Enough of Physics...
Lets understand this in programming concept rather. :)

Device's sensor readings add noise data due to high sensitivity of its hardware to various factors as mentioned above. For gaming purpose these highly sensitive values are much a boon. But for application where there has to be smoothness in the readings, these hopping values are a mess.
Lets take an example of Augmented Reality View, where we have to point markers on Camera SurfaceView.
The high sensitivity causes the markers the change positions very randomly due to the noise.
A Low-Pass Filter concept comes to rescue. We can omit those high frequencies in the input signal applying some suitable threshold and apply the filter output reading to plot the markers.
With this implementation the markers won't hop randomly because we have removed the unwanted high reading values.

Here is the algorithm implementation:
for i from 1 to n
y[i] := y[i-1] + α * (x[i] - y[i-1])

Here, α is the cut-off/threshold.

Lets see how to implement it in Android.
lowPass(float[] input, float[] output)
The above method filters the input values and applies LPF and outputs the filtered signals

static final float ALPHA = 0.25f; // if ALPHA = 1 OR 0, no filter applies.

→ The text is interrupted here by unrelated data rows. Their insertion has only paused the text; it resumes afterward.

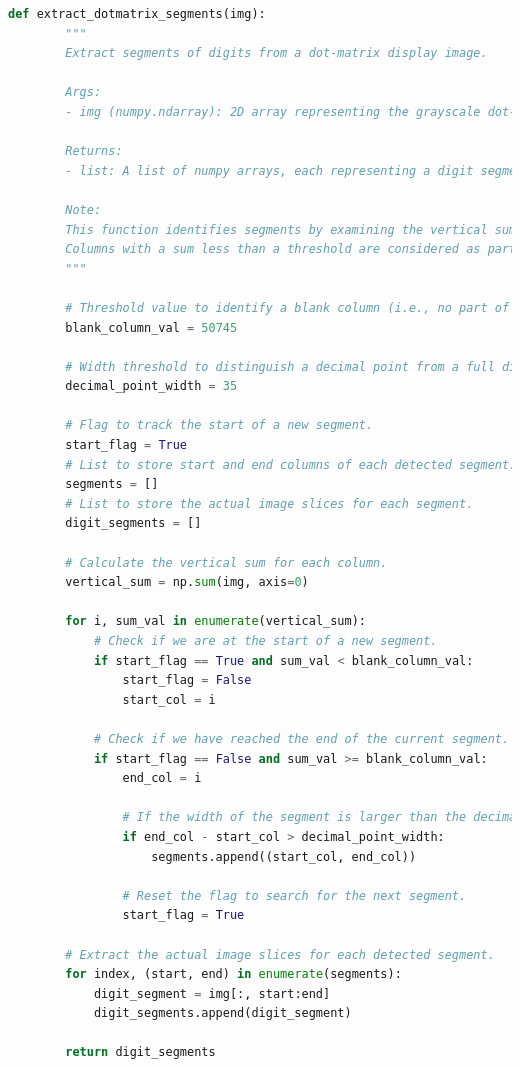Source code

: \begin{singlespacing}
    \begin{lstlisting}[language=Python, caption=Extract Dot Matrix Digits]
    def extract_dotmatrix_segments(img):
        """
        Extract segments of digits from a dot-matrix display image.

        Args:
        - img (numpy.ndarray): 2D array representing the grayscale dot-matrix image.

        Returns:
        - list: A list of numpy arrays, each representing a digit segment in the image.

        Note:
        This function identifies segments by examining the vertical sum of each column in the image.
        Columns with a sum less than a threshold are considered as part of a digit segment.
        """

        # Threshold value to identify a blank column (i.e., no part of a digit).
        blank_column_val = 50745

        # Width threshold to distinguish a decimal point from a full digit.
        decimal_point_width = 35

        # Flag to track the start of a new segment.
        start_flag = True
        # List to store start and end columns of each detected segment.
        segments = []
        # List to store the actual image slices for each segment.
        digit_segments = []

        # Calculate the vertical sum for each column.
        vertical_sum = np.sum(img, axis=0)

        for i, sum_val in enumerate(vertical_sum):
            # Check if we are at the start of a new segment.
            if start_flag == True and sum_val < blank_column_val:
                start_flag = False
                start_col = i

            # Check if we have reached the end of the current segment.
            if start_flag == False and sum_val >= blank_column_val:
                end_col = i

                # If the width of the segment is larger than the decimal point width, consider it as a digit segment.
                if end_col - start_col > decimal_point_width:
                    segments.append((start_col, end_col))

                # Reset the flag to search for the next segment.
                start_flag = True

        # Extract the actual image slices for each detected segment.
        for index, (start, end) in enumerate(segments):
            digit_segment = img[:, start:end]
            digit_segments.append(digit_segment)

        return digit_segments
\end{lstlisting}
\end{singlespacing}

protected float[] lowPass( float[] input, float[] output ) {
    if ( output == null ) return input;
     
    for ( int i=0; i<input.length; i++ ) {
        output[i] = output[i] + ALPHA * (input[i] - output[i]);
    }
    return output;
}

Low-Pass Filter is finally applied to sensor values in onSensorChanged(SensorEvent event) as follows:

@Override
public void onSensorChanged(SensorEvent evt) {


	if (evt.sensor.getType() == Sensor.TYPE_ACCELEROMETER) {
		gravSensorVals = lowPass(evt.values.clone(), gravSensorVals);

	} else if (evt.sensor.getType() == Sensor.TYPE_MAGNETIC_FIELD) {
		magSensorVals = lowPass(evt.values.clone(), magSensorVals);
	}
	
	if (gravSensorVals != null && magSensorVals != null) {
		SensorManager.getRotationMatrix(RTmp, I, gravSensorVals, magSensorVals);

		int rotation = Compatibility.getRotation(this);

		if (rotation == 1) {
			SensorManager.remapCoordinateSystem(RTmp, SensorManager.AXIS_X, SensorManager.AXIS_MINUS_Z, Rot);
		} else {
			SensorManager.remapCoordinateSystem(RTmp, SensorManager.AXIS_Y, SensorManager.AXIS_MINUS_Z, Rot);
		}

		SensorManager.getOrientation(Rot, results);

		UIARView.azimuth = (float)(((results[0]*180)/Math.PI)+180);
		UIARView.pitch = (float)(((results[1]*180/Math.PI))+90);
		UIARView.roll = (float)(((results[2]*180/Math.PI)));

		radarMarkerView.postInvalidate();
	}
}

An example of this can be found here.
Here i have applied low pass filter for Sensor.TYPE_ACCELEROMETER and Sensor.TYPE_MAGNETIC_FIELD.